FDP plant eigenen Entwurf

Die FDP kündigte einen eigenen Gesetzentwurf an. Nico Weinmann nannte Burka und Nikab „katastrophale Kleidungsstücke“, die „ein inakzeptables Geschlechterbild“ transportierten. Die FDP will ein Verbot in Behörden, Schulen und Hochschulen erreichen und stellte einen Antrag „ohne Populismus“ in Aussicht.

Die Landtagsgrünen warfen der AfD vor, „sie agitiert gegen Minderheiten und setzt den gesellschaftlichen Frieden aufs Spiel“. Der Grüne Alexander Maier stieß aber mit dem Versuch, den Antrag ins Lächerliche zu ziehen, auf wenig Resonanz. CDU, SPD und FDP bekannten sich dazu, das Thema ernsthaft zu diskutieren. Dahinter verberge sich schließlich die Sorge, ob Integration gelinge, wie Weinmann sagte.

Betont besonnen ging Manfred Lucha, der grüne Sozial- und Integrationsminister, das heiße Eisen an. Er setzte für die Landesregierung ein Ausrufezeichen: „Wir lehnen die Vollverschleierung aus gesellschafts- und integrationspolitischen Gründen ab.“ Sie laufe dem Verständnis der Regierung von Menschenwürde und der Stellung der Frau zuwider. Lucha sprach sich für eine „Ergänzung der Regeln“ aus. Baden-Württemberg unterstütze eine Bundesratsinitiative, ein weitergehendes Verbot zu prüfen.
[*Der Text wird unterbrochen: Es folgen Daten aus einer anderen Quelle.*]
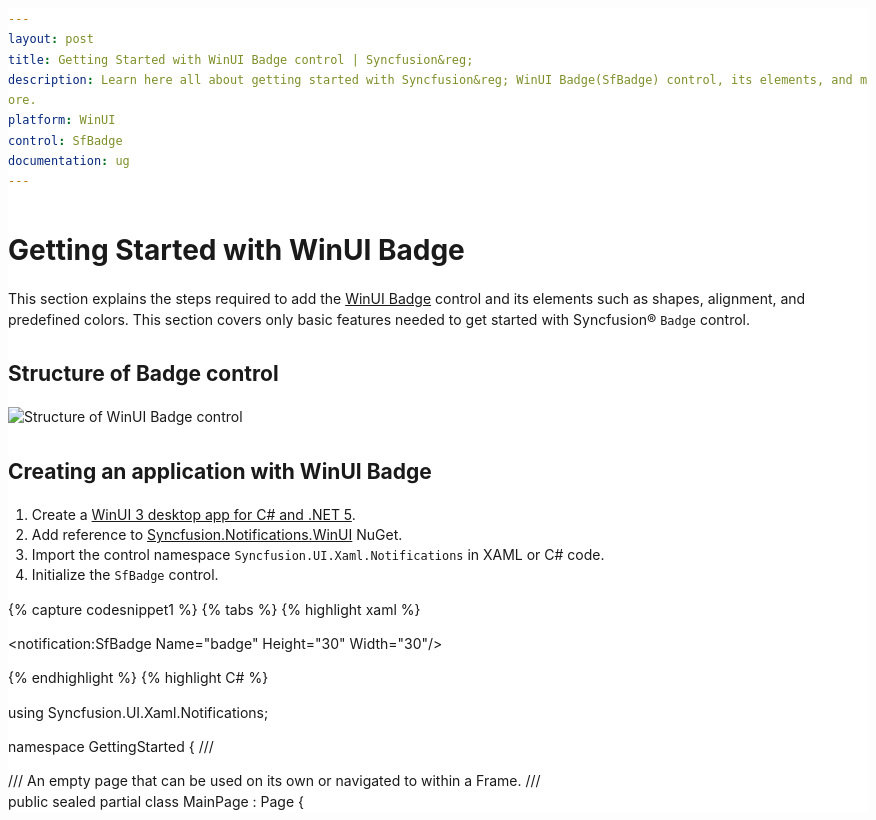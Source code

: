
 ```yaml
---
layout: post
title: Getting Started with WinUI Badge control | Syncfusion&reg;
description: Learn here all about getting started with Syncfusion&reg; WinUI Badge(SfBadge) control, its elements, and more.
platform: WinUI
control: SfBadge
documentation: ug
---
```


# Getting Started with WinUI Badge

This section explains the steps required to add the [WinUI Badge](https://www.syncfusion.com/winui-controls/badge) control and its elements such as shapes, alignment, and predefined colors. This section covers only basic features needed to get started with Syncfusion&reg; `Badge` control.

## Structure of Badge control

![Structure of WinUI Badge control](Getting-Started_images/Structure.png)

## Creating an application with WinUI Badge

1. Create a [WinUI 3 desktop app for C# and .NET 5](https://learn.microsoft.com/en-us/windows/apps/winui/winui3/create-your-first-winui3-app).
2. Add reference to [Syncfusion.Notifications.WinUI](https://www.nuget.org/packages/Syncfusion.Notifications.WinUI) NuGet. 
3. Import the control namespace `Syncfusion.UI.Xaml.Notifications` in XAML or C# code.
4. Initialize the `SfBadge` control.

{% capture codesnippet1 %}
{% tabs %}
{% highlight xaml %}

<Page
    x:Class="GettingStarted.MainPage"
    xmlns="http://schemas.microsoft.com/winfx/2006/xaml/presentation"
    xmlns:x="http://schemas.microsoft.com/winfx/2006/xaml"
    xmlns:local="using:GettingStarted"
    xmlns:d="http://schemas.microsoft.com/expression/blend/2008"
    xmlns:mc="http://schemas.openxmlformats.org/markup-compatibility/2006"
    xmlns:notification="using:Syncfusion.UI.Xaml.Notifications"
    mc:Ignorable="d"
    Background="{ThemeResource ApplicationPageBackgroundThemeBrush}">
    <Grid>
        <notification:SfBadge Name="badge"
                              Height="30"
                              Width="30"/>
    </Grid>
</Page>

{% endhighlight %}
{% highlight C# %}

using Syncfusion.UI.Xaml.Notifications;

namespace GettingStarted
{
    /// <summary>
    /// An empty page that can be used on its own or navigated to within a Frame.
    /// </summary>
    public sealed partial class MainPage : Page
    {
Kein Zusammenhang mit Sicherheit

Das Sozialministerium schätzt die Zahl der Burkaträgerinnen im Südwesten auf zwischen 50 und 60, die Hälfte davon sind laut Lucha deutsche Staatsbürgerinnen, die zum Islam konvertierten. Mit innerer Sicherheit hat die Burka nach Einschätzung Luchas „so gut wie nichts zu tun“. Er räumte jedoch ein, „die Burka ist eine Herausforderung und eine Provokation für die freiheitliche Gesellschaft“. Er ergänzte jedoch: „Das müssen und können und werden wir aushalten.“ Der Minister verwies auf die Neutralitätspflicht des Staates und riet: „Wir sollten die freiheitliche Grundordnung nicht wegen der Burka beschneiden.“

Ein Totalverbot könnte die betroffenen Frauen in die Isolation treiben, argumentierte Lucha. Den AfD-Gesetzentwurf betrachtet er als „Pauschalvorwurf und Gruppen-Denunzierung“. Die Landesregierung setze dagegen auf die Weiterentwicklung der Integrationspolitik, deren oberstes Ziel es sei, „alle mitzunehmen und den Zusammenhalt zu stärken“.